#### WHAT YOU SHOULD DO:
Take the line containing "aber hin und" as the first and the last line of the records below as the end, and please set down only what lies between them exactly, both ends included.

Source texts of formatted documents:
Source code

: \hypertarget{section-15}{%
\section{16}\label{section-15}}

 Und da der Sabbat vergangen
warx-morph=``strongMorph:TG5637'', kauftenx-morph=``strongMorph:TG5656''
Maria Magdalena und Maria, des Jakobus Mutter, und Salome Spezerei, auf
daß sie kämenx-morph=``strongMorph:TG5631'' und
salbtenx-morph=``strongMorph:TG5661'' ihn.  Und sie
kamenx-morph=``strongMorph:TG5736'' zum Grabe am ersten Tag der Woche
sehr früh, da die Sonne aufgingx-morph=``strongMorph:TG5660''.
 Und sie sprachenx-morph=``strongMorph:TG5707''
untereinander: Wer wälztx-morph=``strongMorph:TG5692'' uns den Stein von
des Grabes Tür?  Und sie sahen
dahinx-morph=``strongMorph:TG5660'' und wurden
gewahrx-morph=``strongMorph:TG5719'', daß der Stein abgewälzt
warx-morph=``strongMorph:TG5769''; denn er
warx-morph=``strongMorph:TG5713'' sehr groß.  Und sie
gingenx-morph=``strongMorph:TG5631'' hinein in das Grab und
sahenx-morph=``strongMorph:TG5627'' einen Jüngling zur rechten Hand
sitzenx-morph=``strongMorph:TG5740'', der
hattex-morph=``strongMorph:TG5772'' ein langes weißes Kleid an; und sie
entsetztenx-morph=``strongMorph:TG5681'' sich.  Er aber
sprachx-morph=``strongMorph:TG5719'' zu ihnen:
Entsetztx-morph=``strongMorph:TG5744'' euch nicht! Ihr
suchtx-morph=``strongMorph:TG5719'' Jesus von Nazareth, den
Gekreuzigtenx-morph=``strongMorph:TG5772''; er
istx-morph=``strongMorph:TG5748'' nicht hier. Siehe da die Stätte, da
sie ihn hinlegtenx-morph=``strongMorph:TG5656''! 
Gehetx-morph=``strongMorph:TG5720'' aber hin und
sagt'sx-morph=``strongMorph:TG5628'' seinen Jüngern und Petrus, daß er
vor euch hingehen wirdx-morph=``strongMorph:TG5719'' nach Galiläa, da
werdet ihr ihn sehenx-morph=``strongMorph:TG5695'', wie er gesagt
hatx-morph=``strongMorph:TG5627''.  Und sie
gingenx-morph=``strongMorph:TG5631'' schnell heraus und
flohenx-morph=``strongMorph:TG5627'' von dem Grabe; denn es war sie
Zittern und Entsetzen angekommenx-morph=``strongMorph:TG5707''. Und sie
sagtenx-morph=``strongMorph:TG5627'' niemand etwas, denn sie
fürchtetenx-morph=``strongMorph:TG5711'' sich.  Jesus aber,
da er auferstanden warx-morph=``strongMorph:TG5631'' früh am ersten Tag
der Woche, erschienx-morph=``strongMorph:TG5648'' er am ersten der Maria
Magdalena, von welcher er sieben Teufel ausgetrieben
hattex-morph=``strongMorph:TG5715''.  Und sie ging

#### OUTPUT OF THE TASK:
Gehetx-morph=``strongMorph:TG5720'' aber hin und
sagt'sx-morph=``strongMorph:TG5628'' seinen Jüngern und Petrus, daß er
vor euch hingehen wirdx-morph=``strongMorph:TG5719'' nach Galiläa, da
werdet ihr ihn sehenx-morph=``strongMorph:TG5695'', wie er gesagt
hatx-morph=``strongMorph:TG5627''.  Und sie
gingenx-morph=``strongMorph:TG5631'' schnell heraus und
flohenx-morph=``strongMorph:TG5627'' von dem Grabe; denn es war sie
Zittern und Entsetzen angekommenx-morph=``strongMorph:TG5707''. Und sie
sagtenx-morph=``strongMorph:TG5627'' niemand etwas, denn sie
fürchtetenx-morph=``strongMorph:TG5711'' sich.  Jesus aber,
da er auferstanden warx-morph=``strongMorph:TG5631'' früh am ersten Tag
der Woche, erschienx-morph=``strongMorph:TG5648'' er am ersten der Maria
Magdalena, von welcher er sieben Teufel ausgetrieben
hattex-morph=``strongMorph:TG5715''.  Und sie ging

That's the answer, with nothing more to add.